◆ **TASK DIRECTIONS**
Exactly repeat all the records below, omitting the images they hold.

◆ **MATERIAL TO PROCESS**
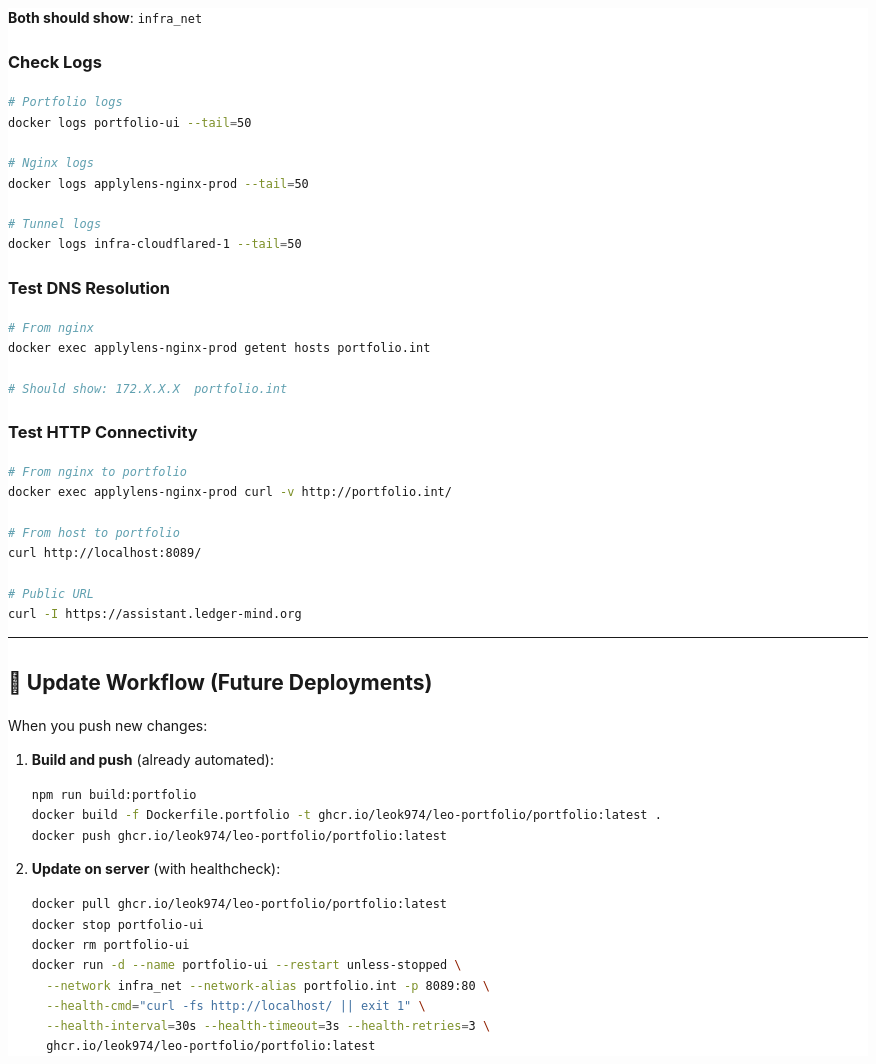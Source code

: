**Both should show**: `infra_net`

### Check Logs

```bash
# Portfolio logs
docker logs portfolio-ui --tail=50

# Nginx logs
docker logs applylens-nginx-prod --tail=50

# Tunnel logs
docker logs infra-cloudflared-1 --tail=50
```

### Test DNS Resolution

```bash
# From nginx
docker exec applylens-nginx-prod getent hosts portfolio.int

# Should show: 172.X.X.X  portfolio.int
```

### Test HTTP Connectivity

```bash
# From nginx to portfolio
docker exec applylens-nginx-prod curl -v http://portfolio.int/

# From host to portfolio
curl http://localhost:8089/

# Public URL
curl -I https://assistant.ledger-mind.org
```

---

## 🔄 Update Workflow (Future Deployments)

When you push new changes:

1. **Build and push** (already automated):
   ```bash
   npm run build:portfolio
   docker build -f Dockerfile.portfolio -t ghcr.io/leok974/leo-portfolio/portfolio:latest .
   docker push ghcr.io/leok974/leo-portfolio/portfolio:latest
   ```

2. **Update on server** (with healthcheck):
   ```bash
   docker pull ghcr.io/leok974/leo-portfolio/portfolio:latest
   docker stop portfolio-ui
   docker rm portfolio-ui
   docker run -d --name portfolio-ui --restart unless-stopped \
     --network infra_net --network-alias portfolio.int -p 8089:80 \
     --health-cmd="curl -fs http://localhost/ || exit 1" \
     --health-interval=30s --health-timeout=3s --health-retries=3 \
     ghcr.io/leok974/leo-portfolio/portfolio:latest
   ```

◆ **RESPONSE TO THIS EXERCISE**
Source code

:**Both should show**: `infra_net`

### Check Logs

```bash
# Portfolio logs
docker logs portfolio-ui --tail=50

# Nginx logs
docker logs applylens-nginx-prod --tail=50

# Tunnel logs
docker logs infra-cloudflared-1 --tail=50
```

### Test DNS Resolution

```bash
# From nginx
docker exec applylens-nginx-prod getent hosts portfolio.int

# Should show: 172.X.X.X  portfolio.int
```

### Test HTTP Connectivity

```bash
# From nginx to portfolio
docker exec applylens-nginx-prod curl -v http://portfolio.int/

# From host to portfolio
curl http://localhost:8089/

# Public URL
curl -I https://assistant.ledger-mind.org
```

---

## 🔄 Update Workflow (Future Deployments)

When you push new changes:

1. **Build and push** (already automated):
   ```bash
   npm run build:portfolio
   docker build -f Dockerfile.portfolio -t ghcr.io/leok974/leo-portfolio/portfolio:latest .
   docker push ghcr.io/leok974/leo-portfolio/portfolio:latest
   ```

2. **Update on server** (with healthcheck):
   ```bash
   docker pull ghcr.io/leok974/leo-portfolio/portfolio:latest
   docker stop portfolio-ui
   docker rm portfolio-ui
   docker run -d --name portfolio-ui --restart unless-stopped \
     --network infra_net --network-alias portfolio.int -p 8089:80 \
     --health-cmd="curl -fs http://localhost/ || exit 1" \
     --health-interval=30s --health-timeout=3s --health-retries=3 \
     ghcr.io/leok974/leo-portfolio/portfolio:latest
   ```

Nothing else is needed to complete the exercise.